Ich rede von “wir”, aber das soll in keinster Weise darüber hinwegtäuschen, dass nicht alle gleichermaßen von dem Risiko, psychisch krank zu werden, betroffen sind. Psychische Erkrankungen lassen sich in allen Klassen wiederfinden, das mag sein, aber neben der erblichen Disposition und unvorhersehbaren Schicksalsschlägen, sind es vor allem die sozialen, materiellen Umstände, die einen großen Einfluss auf das Wohlergehen der Psyche haben. Wenn du arm bist, nicht weiß bist oder dich nicht mit den hetero-binären Vorstellungen von Geschlechtlichkeit und Sexualität identifizieren kannst, ist dein Risiko psychisch zu erkranken um ein vielfaches höher, als das der Menschen, die sich problemlos in unsere heteronormative, rassistische, kapitalistische Gesellschaft einfügen können. Doch nicht nur das Risiko psychisch zu erkranken, ist durch die Ungleichheit in unserer Gesellschaft bedingt. Auch die Möglichkeit, Hilfe in Anspruch zu nehmen, variiert je nach sozialer Position.

So bestimmen finanzielle Ressourcen die Möglichkeit der sozialen Teilhabe und den Zugang zu Hilfe im Falle einer persönlichen Krise. Die Möglichkeit, psychotherapeutisch angemessen unterstützt zu werden, ist viel höher, wenn man parallel dazu nicht in ständiger Existenzangst leben muss. Man kommt schneller an einen Therapieplatz, ist man privat-versichert und das notwendige Geld verhilft zu einem schnellen Klinikaufenthalt ohne monatelange Wartezeit. Denn das ist die Realität: Dein Geldbeutel bestimmt, wie schnell du Hilfe bekommst und was für Hilfe du bekommst! Wenn ich nach Monaten Wartezeit endlich mal ein Erstgespräch für eine Psychotherapie habe,
mache ich mir doch keine Gedanken mehr, ob es zwischen mir und dem:der Therapeut:in jetzt passt oder nicht. Dann muss halt mit dem alten Mann über sexuelle Belästigung oder mit der weißen Frau über Rassismuserfahrungen gesprochen werden.

Deutschland rühmt sich für sein Gesundheitssystem. Ein Gesundheitssystem, in dem sich die Klassengegensätze so offensichtlich manifestieren. Wer zahlt, kriegt Hilfe, wer das nicht kann, keine Hilfe – bzw. nach ein paar Monaten dann mal. Was das für Menschen in einer akuten Krise bedeutet, muss ich wohl kaum noch betonen. Diese desolate, fahrlässige Gesundheitsversorgung kostet Menschen das Leben.

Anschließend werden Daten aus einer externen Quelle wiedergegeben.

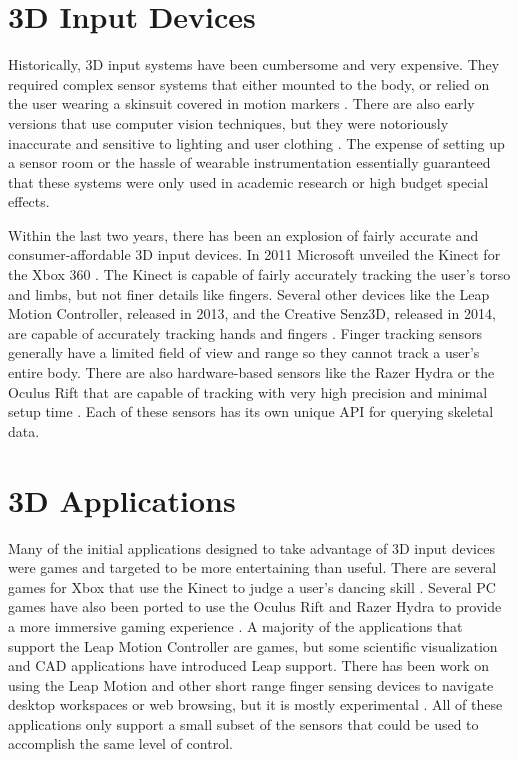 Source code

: \section{3D Input Devices}

Historically, 3D input systems have been cumbersome and very expensive. They required complex sensor systems that either mounted to the body, or relied on the user wearing a skinsuit covered in motion markers \cite{moeslund2006survey}. There are also early versions that use computer vision techniques, but they were notoriously inaccurate and sensitive to lighting and user clothing \cite{moeslund2006survey}. The expense of setting up a sensor room or the hassle of wearable instrumentation essentially guaranteed that these systems were only used in academic research or high budget special effects.

Within the last two years, there has been an explosion of fairly accurate and consumer-affordable 3D input devices. In 2011 Microsoft unveiled the Kinect for the Xbox 360 \cite{kinectlaunch}. The Kinect is capable of fairly accurately tracking the user's torso and limbs, but not finer details like fingers. Several other devices like the Leap Motion Controller, released in 2013,  and the Creative Senz3D, released in 2014, are capable of accurately tracking hands and fingers \cite{weichert2013analysis,kratz2013depth}. Finger tracking sensors generally have a limited field of view and range so they cannot track a user’s entire body. There are also hardware-based sensors like the Razer Hydra or the Oculus Rift that are capable of tracking with very high precision and minimal setup time \cite{basu2012immersive}. Each of these sensors has its own unique API for querying skeletal data.

\section{3D Applications}

Many of the initial applications designed to take advantage of 3D input devices were games and targeted to be more entertaining than useful. There are several games for Xbox that use the Kinect to judge a user’s dancing skill \cite{kinect_dance}. Several PC games have also been ported to use the Oculus Rift and Razer Hydra to provide a more immersive gaming experience \cite{rift_hydra}. A majority of the applications that support the Leap Motion Controller are games, but some scientific visualization and CAD applications have introduced Leap support. There has been work on using the Leap Motion and other short range finger sensing devices to navigate desktop workspaces or web browsing, but it is mostly experimental \cite{moyle2003design}. All of these applications only support a small subset of the sensors that could be used to accomplish the same level of control.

Hilfe zu kriegen ist so wichtig, um wieder klar zu kommem, wieder Energie für den ganz normalen Alltag zu haben. Aber allzu oft wirkt eben diese Hilfe auch entpolitisiertend und individualisiertend. In der Psychotherapie beschäftigen wir uns mit uns selbst in unserem Mikrokosmos. Was ist in meiner Kindheit, und meiner Familie oder in der Schulzeit schiefgelaufen, dass ich die Probleme habe, die ich habe? Wir lernen mit unseren Problemen einen Umgang zu finden und wieder zu funktionieren. Das ist zweifelsfrei wichtig, aber sollte nicht darüber hinwegtäuschen, dass die Ursachen unserer Probleme nur allzu oft in strukturellen Umständen begründet sind. Sie liegen in existenziellen Ängsten, Diskriminierungserfahrungen oder Leistungsdruck.

Wie soll man als Alleinerziehende:r mit Kind ein unbeschwertes Leben führen können, wenn man mit ständigen finanziellen Sorgen leben muss?Wie soll man als Transperson in dieser Gesellschaft ein unbeschwertes Leben führen können, in der die eigene Identität von anderen als verhandelbar betrachtet wird?

Wie soll man als migrantische oder Schwarze Person in dieser Gesellschaft ein unbeschwertes Leben führen können, wenn man weiß, die Brüder und Schwestern werden alltäglich wegen ihrer bloßen Existenz erniedrigt, kriminalisiert und ermordet? Woher sollen deine Träume kommen, wenn in deinem Viertel alle Drogen ticken, um an Geld zu kommen, weil nichts anderes mehr den sozialen Aufstieg verspricht?

Das alles sind keine Probleme, die nur du alleine hast. Aber vor allem sind es keine Probleme, gegen die man nichts machen kann!Der Kapitalismus ist kein verstorbener Verwandter, den man nicht mehr zum Leben erwecken kann, der Kapitalismus ist auch keine Drogenpsychose. Der Kapitalismus ist ein von Menschen gemachtes System, das abgeschafft werden kann und muss!
Therapie ist gut und wichtig, um die eigene Handlungsfähigkeit zurückzuerlangen, aber vor allem müssen wir uns organisieren, um dieses krankmachende System zu überwinden! Unser Leid hat Struktur, wir sind keine Einzelfälle!